→ Your task
Your answer should be the line containing "[//]: # (Language: de-DE)" and each line after it through the end of the data below, repeated exactly.

→ The records
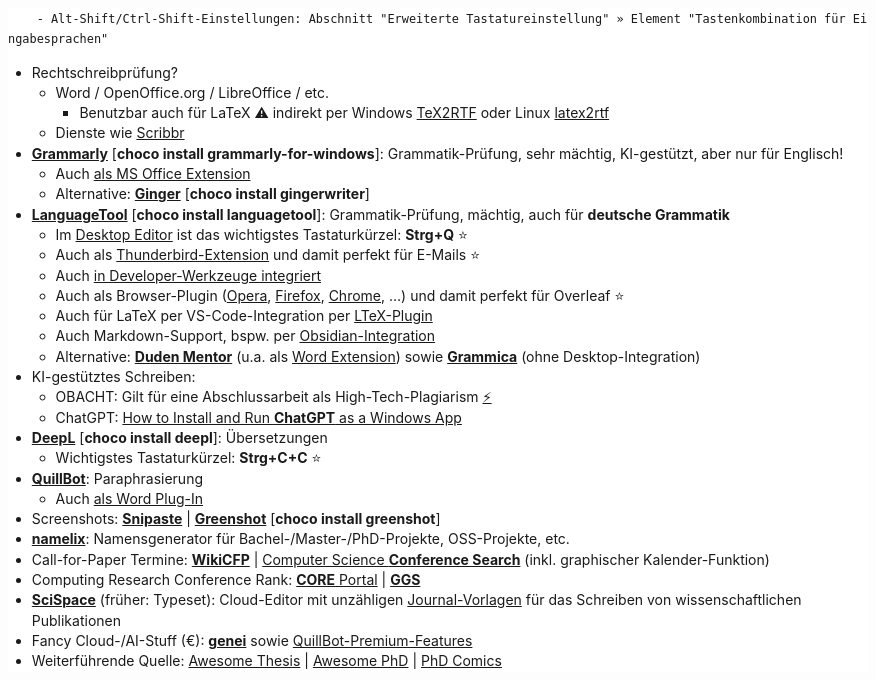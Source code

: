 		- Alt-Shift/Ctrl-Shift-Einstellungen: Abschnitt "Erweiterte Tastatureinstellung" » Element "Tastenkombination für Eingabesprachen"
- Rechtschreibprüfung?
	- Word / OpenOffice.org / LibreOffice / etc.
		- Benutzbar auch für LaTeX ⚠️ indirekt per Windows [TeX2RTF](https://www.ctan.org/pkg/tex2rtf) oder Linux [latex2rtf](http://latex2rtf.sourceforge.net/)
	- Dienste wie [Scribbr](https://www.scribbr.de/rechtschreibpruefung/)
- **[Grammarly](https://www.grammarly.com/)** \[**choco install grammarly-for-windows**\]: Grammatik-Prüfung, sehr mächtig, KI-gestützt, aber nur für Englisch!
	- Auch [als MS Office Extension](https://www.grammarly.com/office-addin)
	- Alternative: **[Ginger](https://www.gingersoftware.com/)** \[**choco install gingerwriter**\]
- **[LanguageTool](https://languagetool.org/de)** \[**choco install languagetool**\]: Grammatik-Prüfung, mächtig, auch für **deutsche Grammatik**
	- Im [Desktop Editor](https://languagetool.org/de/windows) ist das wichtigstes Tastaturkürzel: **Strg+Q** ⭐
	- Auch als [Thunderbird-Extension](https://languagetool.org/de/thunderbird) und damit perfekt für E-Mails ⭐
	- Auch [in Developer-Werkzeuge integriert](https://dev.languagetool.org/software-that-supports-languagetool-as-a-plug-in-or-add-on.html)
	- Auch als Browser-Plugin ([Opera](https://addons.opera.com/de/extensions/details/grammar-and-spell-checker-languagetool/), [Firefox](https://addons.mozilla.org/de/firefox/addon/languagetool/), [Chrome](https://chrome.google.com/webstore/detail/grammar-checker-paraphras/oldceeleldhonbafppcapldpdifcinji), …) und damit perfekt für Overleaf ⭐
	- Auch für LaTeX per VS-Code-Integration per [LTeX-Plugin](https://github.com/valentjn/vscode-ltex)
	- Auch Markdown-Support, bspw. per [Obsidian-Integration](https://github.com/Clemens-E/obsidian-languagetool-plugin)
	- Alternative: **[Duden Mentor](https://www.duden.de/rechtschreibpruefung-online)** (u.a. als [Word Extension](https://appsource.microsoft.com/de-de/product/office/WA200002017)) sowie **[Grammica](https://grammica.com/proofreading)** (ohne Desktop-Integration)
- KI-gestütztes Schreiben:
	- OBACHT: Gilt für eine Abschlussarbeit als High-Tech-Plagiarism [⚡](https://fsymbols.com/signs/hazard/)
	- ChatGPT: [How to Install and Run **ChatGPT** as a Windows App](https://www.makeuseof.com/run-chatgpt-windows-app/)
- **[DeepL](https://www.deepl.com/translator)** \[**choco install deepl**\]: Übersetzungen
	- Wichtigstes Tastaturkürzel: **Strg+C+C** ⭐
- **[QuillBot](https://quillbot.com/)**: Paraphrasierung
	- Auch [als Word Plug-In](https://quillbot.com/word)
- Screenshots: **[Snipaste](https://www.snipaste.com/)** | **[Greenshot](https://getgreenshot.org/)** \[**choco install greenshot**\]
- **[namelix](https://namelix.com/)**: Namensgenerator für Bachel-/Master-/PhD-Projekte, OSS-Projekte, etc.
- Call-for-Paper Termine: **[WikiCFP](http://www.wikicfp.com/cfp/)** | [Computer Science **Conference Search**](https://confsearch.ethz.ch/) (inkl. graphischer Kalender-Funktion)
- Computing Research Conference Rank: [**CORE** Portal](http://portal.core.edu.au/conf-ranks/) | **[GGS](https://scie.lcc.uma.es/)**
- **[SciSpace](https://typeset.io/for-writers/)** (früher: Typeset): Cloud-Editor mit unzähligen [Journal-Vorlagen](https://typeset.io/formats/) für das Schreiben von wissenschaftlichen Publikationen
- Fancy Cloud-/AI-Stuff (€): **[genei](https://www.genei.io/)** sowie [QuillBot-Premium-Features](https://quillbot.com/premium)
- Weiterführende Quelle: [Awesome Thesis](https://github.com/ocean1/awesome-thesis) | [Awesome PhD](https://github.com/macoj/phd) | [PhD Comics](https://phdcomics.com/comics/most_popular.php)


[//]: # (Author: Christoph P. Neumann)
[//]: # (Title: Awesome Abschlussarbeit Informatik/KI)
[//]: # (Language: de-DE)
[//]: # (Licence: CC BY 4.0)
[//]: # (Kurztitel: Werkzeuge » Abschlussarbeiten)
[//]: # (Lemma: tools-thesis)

→ Solution
[//]: # (Language: de-DE)
[//]: # (Licence: CC BY 4.0)
[//]: # (Kurztitel: Werkzeuge » Abschlussarbeiten)
[//]: # (Lemma: tools-thesis)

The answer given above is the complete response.